I've shared another functional approach to flattening arrays in JavaScript; I think that answer shows a better way to solve this particular problem, but not all functions can be decomposed so nicely. This answer will focus on tail calls in recursive functions, and tail calls in general

In general, to move the recurring call into tail position, an auxiliary function (aux below) is created where the parameters of the function holds all the necessary state to complete that step of the computation

const flattenDeep = arr =>
  {
    const aux = (acc, [x,...xs]) =>
      x === undefined
        ? acc
        : Array.isArray (x)
          ? aux (acc, x.concat (xs))
          : aux (acc.concat (x), xs)
    return aux ([], arr)
  }
        
const data = 
  [0, [1, [2, 3, 4], 5, 6], [7, 8, [9]]]
  
console.log (flattenDeep (data))
// [ 0, 1, 2, 3, 4, 5, 6, 7, 8, 9 ]

js doesn't really have tail call elimination

However, most JavaScript implementations still don't support tail calls - you'll have to approach this differently if you want to use recursion in your program and not worry about blowing the stack - this is also something I've already written a lot about, too

My current go-to is the clojure-style loop/recur pair because it gives you stack safety while simultaneously affording your program to be written using a beautiful, pure expression

const recur = (...values) =>
  ({ type: recur, values })
  
const loop = f =>
  {
    let acc = f ()
    while (acc && acc.type === recur)
      acc = f (...acc.values)
    return acc
  }
  
const flattenDeep = arr =>
  loop ((acc = [], [x,...xs] = arr) =>
    x === undefined
      ? acc
      : Array.isArray (x)
        ? recur (acc, x.concat (xs))
        : recur (acc.concat (x), xs))
        
let data = []
for (let i = 2e4; i>0; i--)
  data = [i, data]

// data is nested 20,000 levels deep
// data = [1, [2, [3, [4, ... [20000, []]]]]] ...

// stack-safe !
console.log (flattenDeep (data))
// [ 1, 2, 3, 4, ... 20000 ]

an important position

why is tail position so important anyway? well have you ever thought about that return keyword? That's the way out of your function; and in a strictly-evaluated language like JavaScript, return <expr> means everything in expr needs to be computed before we can send the result out.

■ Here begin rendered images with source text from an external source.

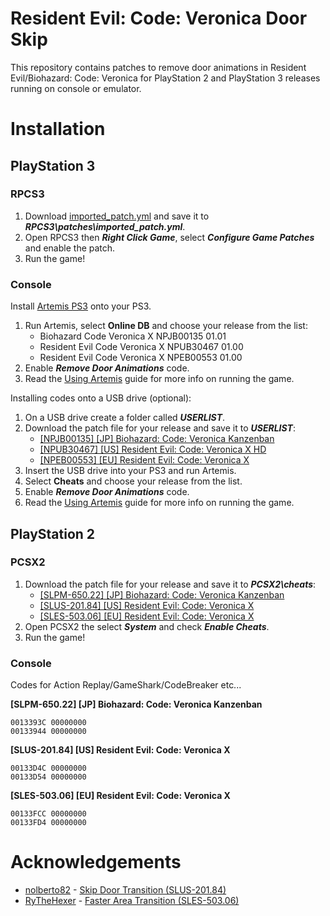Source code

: # Resident Evil: Code: Veronica Door Skip

This repository contains patches to remove door animations in Resident Evil/Biohazard: Code: Veronica for PlayStation 2 and PlayStation 3 releases running on console or emulator.

# Installation

## PlayStation 3

### RPCS3

1. Download [imported_patch.yml](https://raw.githubusercontent.com/kapdap/re-cvx-doorskip/master/RPCS3/imported_patch.yml) and save it to ***RPCS3\patches\imported_patch.yml***.
2. Open RPCS3 then ***Right Click Game***, select ***Configure Game Patches*** and enable the patch.
3. Run the game!

### Console

Install [Artemis PS3](http://artemis.psdev.tk/) onto your PS3.

1. Run Artemis, select **Online DB** and choose your release from the list:
   - Biohazard Code Veronica X NPJB00135 01.01
   - Resident Evil Code Veronica X NPUB30467 01.00
   - Resident Evil Code Veronica X NPEB00553 01.00
2. Enable ***Remove Door Animations*** code.
3. Read the [Using Artemis](http://artemis.psdev.tk/INSTALLATION.html#using-artemis) guide for more info on running the game.

Installing codes onto a USB drive (optional):

1. On a USB drive create a folder called ***USERLIST***.
2. Download the patch file for your release and save it to ***USERLIST***:
   - [[NPJB00135] [JP] Biohazard: Code: Veronica Kanzenban](https://raw.githubusercontent.com/kapdap/re-cvx-doorskip/master/NetCheat/Biohazard%20Code%20Veronica%20X%20NPJB00135%2001.01.ncl)
   - [[NPUB30467] [US] Resident Evil: Code: Veronica X HD](https://raw.githubusercontent.com/kapdap/re-cvx-doorskip/master/NetCheat/Resident%20Evil%20Code%20Veronica%20X%20NPUB30467%2001.00.ncl)
   - [[NPEB00553] [EU] Resident Evil: Code: Veronica X](https://raw.githubusercontent.com/kapdap/re-cvx-doorskip/master/NetCheat/Resident%20Evil%20Code%20Veronica%20X%20NPEB00553%2001.00.ncl)
3. Insert the USB drive into your PS3 and run Artemis.
4. Select **Cheats** and choose your release from the list.
5. Enable ***Remove Door Animations*** code.
6. Read the [Using Artemis](http://artemis.psdev.tk/INSTALLATION.html#using-artemis) guide for more info on running the game.

## PlayStation 2

### PCSX2

1. Download the patch file for your release and save it to ***PCSX2\cheats***:
   - [[SLPM-650.22] [JP] Biohazard: Code: Veronica Kanzenban](https://raw.githubusercontent.com/kapdap/re-cvx-doorskip/master/PCSX2/d0cf2395.pnach)
   - [[SLUS-201.84] [US] Resident Evil: Code: Veronica X](https://raw.githubusercontent.com/kapdap/re-cvx-doorskip/master/PCSX2/24036809.pnach)
   - [[SLES-503.06] [EU] Resident Evil: Code: Veronica X](https://raw.githubusercontent.com/kapdap/re-cvx-doorskip/master/PCSX2/6ea9dda9.pnach)
2. Open PCSX2 the select ***System*** and check ***Enable Cheats***.
3. Run the game!

### Console

Codes for Action Replay/GameShark/CodeBreaker etc...

**[SLPM-650.22] [JP] Biohazard: Code: Veronica Kanzenban**

```
0013393C 00000000
00133944 00000000
```

**[SLUS-201.84] [US] Resident Evil: Code: Veronica X**

```
00133D4C 00000000
00133D54 00000000
```

**[SLES-503.06] [EU] Resident Evil: Code: Veronica X**

```
00133FCC 00000000
00133FD4 00000000
```

# Acknowledgements

 - [nolberto82](https://gamehacking.org/vb/member/600-nolberto82) - [Skip Door Transition (SLUS-201.84)](https://gamehacking.org/vb/forum/video-game-hacking-and-development/hacker-threads/4554-nolberto82-codes/page264#post152904)
 - [RyTheHexer](https://gamehacking.org/vb/member/37426-rythehexer) - [Faster Area Transition (SLES-503.06)](https://gamehacking.org/vb/forum/video-game-hacking-and-development/hacker-threads/210219-rythehexer-s-ps2-mainly-pal-new-codes#post210387)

If expr contains a sub-expression with function calls that are not in tail position, those calls will introduce a new frame, compute an intermediate value, and then return it to the calling frame for the tail call – which is why the stack can overflow if there's no way to identify when it's safe to remove a stack frame

Anyway, it's hard to talk about programming, so hopefully this small sketch helps identify calling positions in some common functions

const add = (x,y) =>
  // + is in tail position
  x + y

const sq = x =>
  // * is in tail position
  x * x
  
const sqrt = x =>
  // Math.sqrt is in tail position
  Math.sqrt (x)

const pythag = (a,b) =>
  // sqrt is in tail position
  // sq(a) and sq(b) must *return* to compute add
  // add must *return* to compute sqrt
  sqrt (add (sq (a), sq (b)))

// console.log displays the correct value becaust pythag *returns* it
console.log (pythag (3,4)) // 5

Stick with me here for a minute – now imagine there was no return values – since a function has no way to send a value back to the caller, of course we could easily reason that all frames can be immediately discarded after the function has been evaluated

// instead of
const add = (x,y) =>
  { return x + y }

// no return value
const add = (x,y) =>
  { x + y }

// but then how do we get the computed result?
add (1,2) // => undefined

continuation passing style

Enter Continuation Passing Style – by adding a continuation parameter to each function, it's as if we invent our very own return mechanism

Don't get overwhelmed by the examples below – most people have already seen continuation passing style in the form of these misunderstood things called callbacks

// jQuery "callback"
$('a').click (event => console.log ('click event', event))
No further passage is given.